* **Task statement**: Please produce a character-exact copy of the listing that follows, omitting all images.

§ §

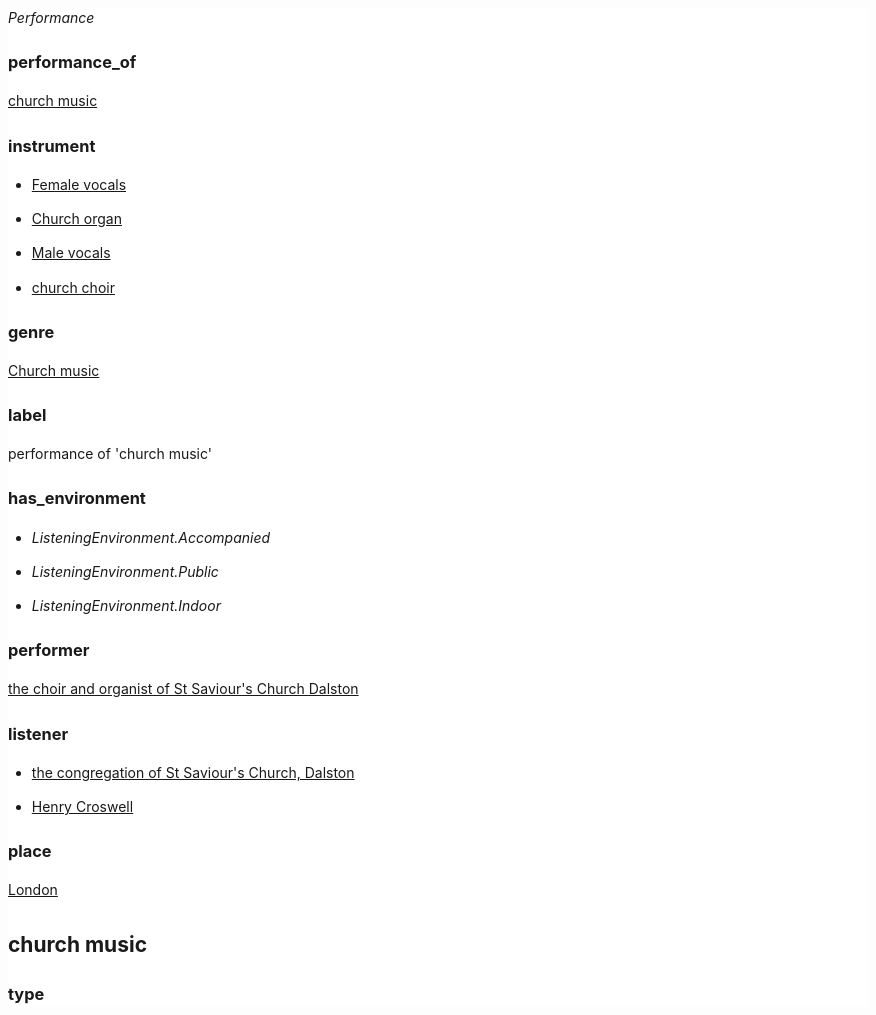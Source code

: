 
*Performance*

### performance_of


[church music](#church-music)

### instrument

 - [Female vocals](#Female-vocals)

 - [Church organ](#Church-organ)

 - [Male vocals](#Male-vocals)

 - [church choir](#church-choir)

### genre


[Church music](#Church-music)

### label


performance of 'church music'

### has_environment

 - *ListeningEnvironment.Accompanied*

 - *ListeningEnvironment.Public*

 - *ListeningEnvironment.Indoor*

### performer


[the choir and organist of St Saviour's Church Dalston](#the-choir-and-organist-of-St-Saviour's-Church-Dalston)

### listener

 - [the congregation of St Saviour's Church, Dalston](#the-congregation-of-St-Saviour's-Church-Dalston)

 - [Henry Croswell](#Henry-Croswell)

### place


[London](#London)

## church music

### type
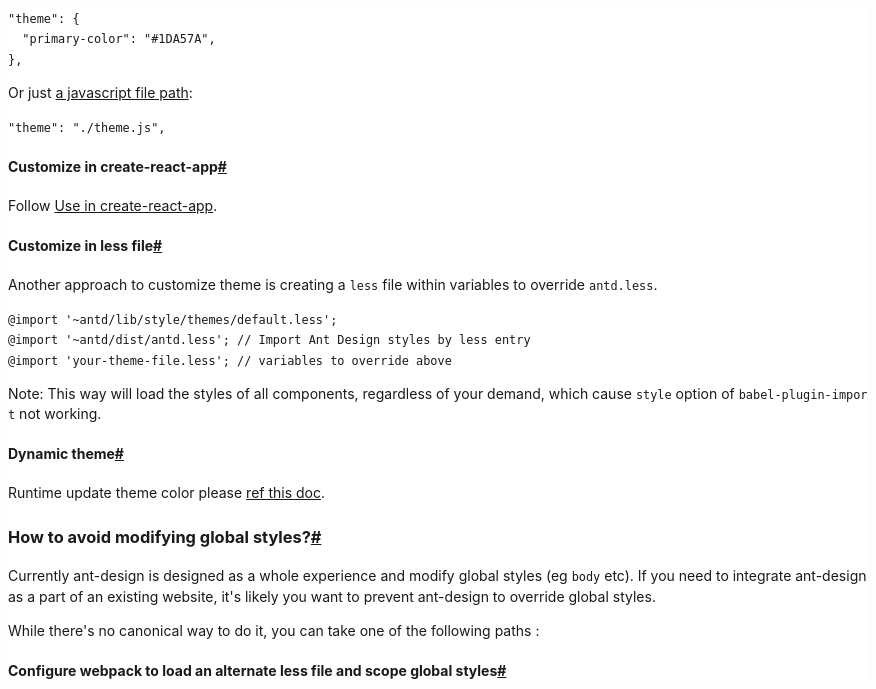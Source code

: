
 ```
"theme": {
  "primary-color": "#1DA57A",
},
```

Or just [a javascript file path](https://github.com/ant-design/ant-design-pro/blob/b7e7983661eb5e53dc807452e9653e93e74276d4/.webpackrc.js#L18):

```
"theme": "./theme.js",
```

#### Customize in create-react-app[#](https://ant.design/docs/react/customize-theme#Customize-in-create-react-app) <a href="customize-in-create-react-app" id="customize-in-create-react-app"></a>

Follow [Use in create-react-app](https://ant.design/docs/react/use-with-create-react-app).

#### Customize in less file[#](https://ant.design/docs/react/customize-theme#Customize-in-less-file) <a href="customize-in-less-file" id="customize-in-less-file"></a>

Another approach to customize theme is creating a `less` file within variables to override `antd.less`.

```
@import '~antd/lib/style/themes/default.less';
@import '~antd/dist/antd.less'; // Import Ant Design styles by less entry
@import 'your-theme-file.less'; // variables to override above
```

Note: This way will load the styles of all components, regardless of your demand, which cause `style` option of `babel-plugin-import` not working.

#### Dynamic theme[#](https://ant.design/docs/react/customize-theme#Dynamic-theme) <a href="dynamic-theme" id="dynamic-theme"></a>

Runtime update theme color please [ref this doc](https://ant.design/docs/react/customize-theme-variable).

### How to avoid modifying global styles?[#](https://ant.design/docs/react/customize-theme#How-to-avoid-modifying-global-styles) <a href="how-to-avoid-modifying-global-styles" id="how-to-avoid-modifying-global-styles"></a>

Currently ant-design is designed as a whole experience and modify global styles (eg `body` etc). If you need to integrate ant-design as a part of an existing website, it's likely you want to prevent ant-design to override global styles.

While there's no canonical way to do it, you can take one of the following paths :

#### Configure webpack to load an alternate less file and scope global styles[#](https://ant.design/docs/react/customize-theme#Configure-webpack-to-load-an-alternate-less-file-and-scope-global-styles) <a href="configure-webpack-to-load-an-alternate-less-file-and-scope-global-styles" id="configure-webpack-to-load-an-alternate-less-file-and-scope-global-styles"></a>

§ §

* **Response to the task**:
Source code

: 
*Performance*

### performance_of


[church music](#church-music)

### instrument

 - [Female vocals](#Female-vocals)

 - [Church organ](#Church-organ)

 - [Male vocals](#Male-vocals)

 - [church choir](#church-choir)

### genre


[Church music](#Church-music)

### label


performance of 'church music'

### has_environment

 - *ListeningEnvironment.Accompanied*

 - *ListeningEnvironment.Public*

 - *ListeningEnvironment.Indoor*

### performer


[the choir and organist of St Saviour's Church Dalston](#the-choir-and-organist-of-St-Saviour's-Church-Dalston)

### listener

 - [the congregation of St Saviour's Church, Dalston](#the-congregation-of-St-Saviour's-Church-Dalston)

 - [Henry Croswell](#Henry-Croswell)

### place


[London](#London)

## church music

### type
Source code

:
 ```
"theme": {
  "primary-color": "#1DA57A",
},
```

Or just [a javascript file path](https://github.com/ant-design/ant-design-pro/blob/b7e7983661eb5e53dc807452e9653e93e74276d4/.webpackrc.js#L18):

```
"theme": "./theme.js",
```

#### Customize in create-react-app[#](https://ant.design/docs/react/customize-theme#Customize-in-create-react-app) <a href="customize-in-create-react-app" id="customize-in-create-react-app"></a>

Follow [Use in create-react-app](https://ant.design/docs/react/use-with-create-react-app).

#### Customize in less file[#](https://ant.design/docs/react/customize-theme#Customize-in-less-file) <a href="customize-in-less-file" id="customize-in-less-file"></a>

Another approach to customize theme is creating a `less` file within variables to override `antd.less`.

```
@import '~antd/lib/style/themes/default.less';
@import '~antd/dist/antd.less'; // Import Ant Design styles by less entry
@import 'your-theme-file.less'; // variables to override above
```

Note: This way will load the styles of all components, regardless of your demand, which cause `style` option of `babel-plugin-import` not working.

#### Dynamic theme[#](https://ant.design/docs/react/customize-theme#Dynamic-theme) <a href="dynamic-theme" id="dynamic-theme"></a>

Runtime update theme color please [ref this doc](https://ant.design/docs/react/customize-theme-variable).

### How to avoid modifying global styles?[#](https://ant.design/docs/react/customize-theme#How-to-avoid-modifying-global-styles) <a href="how-to-avoid-modifying-global-styles" id="how-to-avoid-modifying-global-styles"></a>

Currently ant-design is designed as a whole experience and modify global styles (eg `body` etc). If you need to integrate ant-design as a part of an existing website, it's likely you want to prevent ant-design to override global styles.

While there's no canonical way to do it, you can take one of the following paths :

#### Configure webpack to load an alternate less file and scope global styles[#](https://ant.design/docs/react/customize-theme#Configure-webpack-to-load-an-alternate-less-file-and-scope-global-styles) <a href="configure-webpack-to-load-an-alternate-less-file-and-scope-global-styles" id="configure-webpack-to-load-an-alternate-less-file-and-scope-global-styles"></a>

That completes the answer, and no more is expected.